» Required action: Tally the lines of the entries below that hold the word "wyjścia", and please give only the total.

» Records for this exercise:
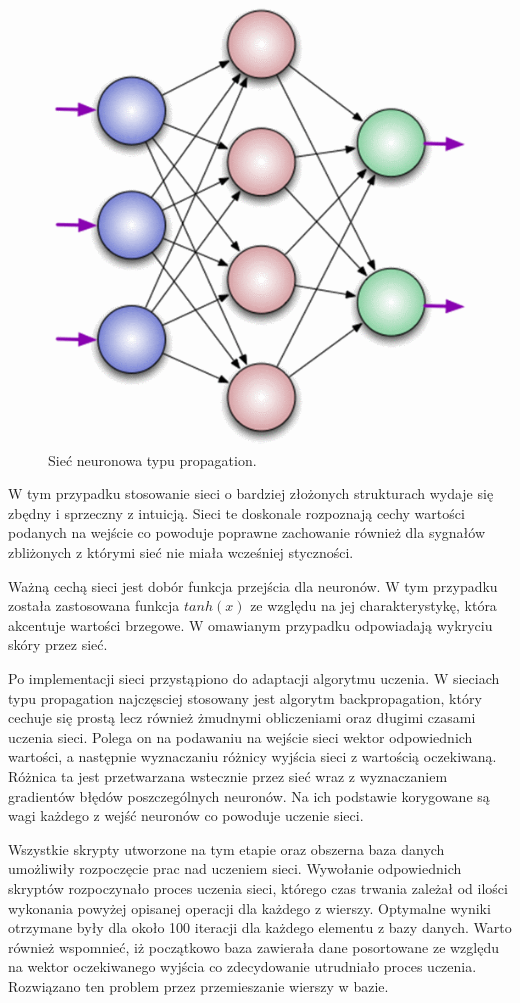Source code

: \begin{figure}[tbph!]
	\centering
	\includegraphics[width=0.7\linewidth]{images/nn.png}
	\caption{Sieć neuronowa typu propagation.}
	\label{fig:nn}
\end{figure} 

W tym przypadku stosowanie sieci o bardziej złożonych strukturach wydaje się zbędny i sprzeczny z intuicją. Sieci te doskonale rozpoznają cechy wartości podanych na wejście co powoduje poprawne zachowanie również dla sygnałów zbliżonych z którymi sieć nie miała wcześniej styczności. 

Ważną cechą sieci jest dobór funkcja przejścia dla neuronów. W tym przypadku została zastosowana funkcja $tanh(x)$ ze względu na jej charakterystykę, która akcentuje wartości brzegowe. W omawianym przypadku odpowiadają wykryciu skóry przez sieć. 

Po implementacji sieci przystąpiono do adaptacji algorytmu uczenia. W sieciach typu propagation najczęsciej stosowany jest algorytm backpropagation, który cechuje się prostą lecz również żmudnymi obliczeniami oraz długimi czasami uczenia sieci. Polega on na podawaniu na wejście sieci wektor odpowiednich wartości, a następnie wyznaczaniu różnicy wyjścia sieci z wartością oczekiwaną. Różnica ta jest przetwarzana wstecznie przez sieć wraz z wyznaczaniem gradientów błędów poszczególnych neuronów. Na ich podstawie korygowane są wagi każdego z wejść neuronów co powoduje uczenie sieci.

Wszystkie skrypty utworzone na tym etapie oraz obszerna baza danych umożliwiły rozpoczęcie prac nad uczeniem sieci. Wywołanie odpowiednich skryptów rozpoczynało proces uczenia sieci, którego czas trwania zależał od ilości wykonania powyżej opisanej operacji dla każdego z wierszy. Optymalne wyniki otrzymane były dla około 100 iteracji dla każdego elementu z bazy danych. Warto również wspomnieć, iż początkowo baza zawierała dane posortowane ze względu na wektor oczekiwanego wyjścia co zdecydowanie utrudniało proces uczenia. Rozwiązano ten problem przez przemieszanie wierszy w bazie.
==
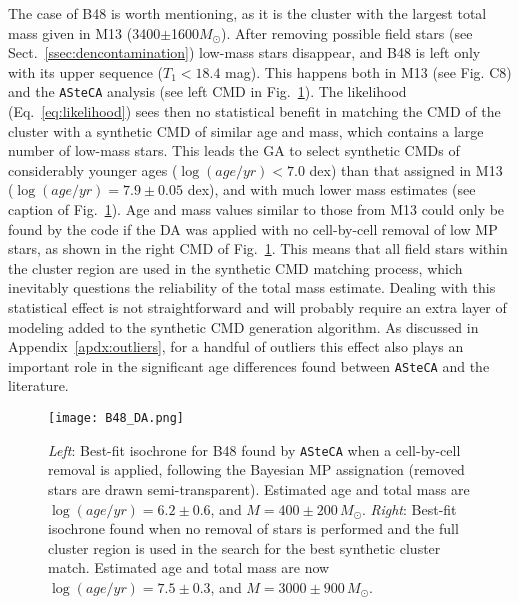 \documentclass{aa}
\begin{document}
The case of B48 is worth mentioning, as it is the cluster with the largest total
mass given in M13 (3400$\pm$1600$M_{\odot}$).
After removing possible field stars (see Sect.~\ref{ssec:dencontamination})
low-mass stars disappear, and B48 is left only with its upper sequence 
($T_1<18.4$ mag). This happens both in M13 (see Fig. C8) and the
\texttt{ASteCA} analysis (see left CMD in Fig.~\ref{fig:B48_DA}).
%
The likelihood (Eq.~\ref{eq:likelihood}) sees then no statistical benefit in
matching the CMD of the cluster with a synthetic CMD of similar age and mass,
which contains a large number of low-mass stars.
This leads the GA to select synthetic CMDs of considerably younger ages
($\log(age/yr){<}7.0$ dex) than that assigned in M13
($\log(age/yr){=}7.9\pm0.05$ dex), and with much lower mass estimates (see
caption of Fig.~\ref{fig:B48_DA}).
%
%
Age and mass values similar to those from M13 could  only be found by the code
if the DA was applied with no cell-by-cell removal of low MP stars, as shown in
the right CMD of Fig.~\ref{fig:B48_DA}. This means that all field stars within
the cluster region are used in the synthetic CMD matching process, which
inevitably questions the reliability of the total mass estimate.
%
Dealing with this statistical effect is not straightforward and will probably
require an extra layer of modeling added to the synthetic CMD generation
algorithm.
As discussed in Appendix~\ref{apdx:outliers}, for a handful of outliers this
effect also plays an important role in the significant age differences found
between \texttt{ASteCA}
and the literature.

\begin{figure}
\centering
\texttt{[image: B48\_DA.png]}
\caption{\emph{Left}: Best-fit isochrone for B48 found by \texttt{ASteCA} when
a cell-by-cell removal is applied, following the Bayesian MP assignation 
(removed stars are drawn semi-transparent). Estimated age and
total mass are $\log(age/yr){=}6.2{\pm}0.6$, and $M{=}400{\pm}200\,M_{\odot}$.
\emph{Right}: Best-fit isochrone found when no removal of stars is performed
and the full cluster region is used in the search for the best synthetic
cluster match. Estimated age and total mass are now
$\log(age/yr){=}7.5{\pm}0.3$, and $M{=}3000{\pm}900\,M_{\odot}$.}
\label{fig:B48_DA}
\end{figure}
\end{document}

» Your solution: 2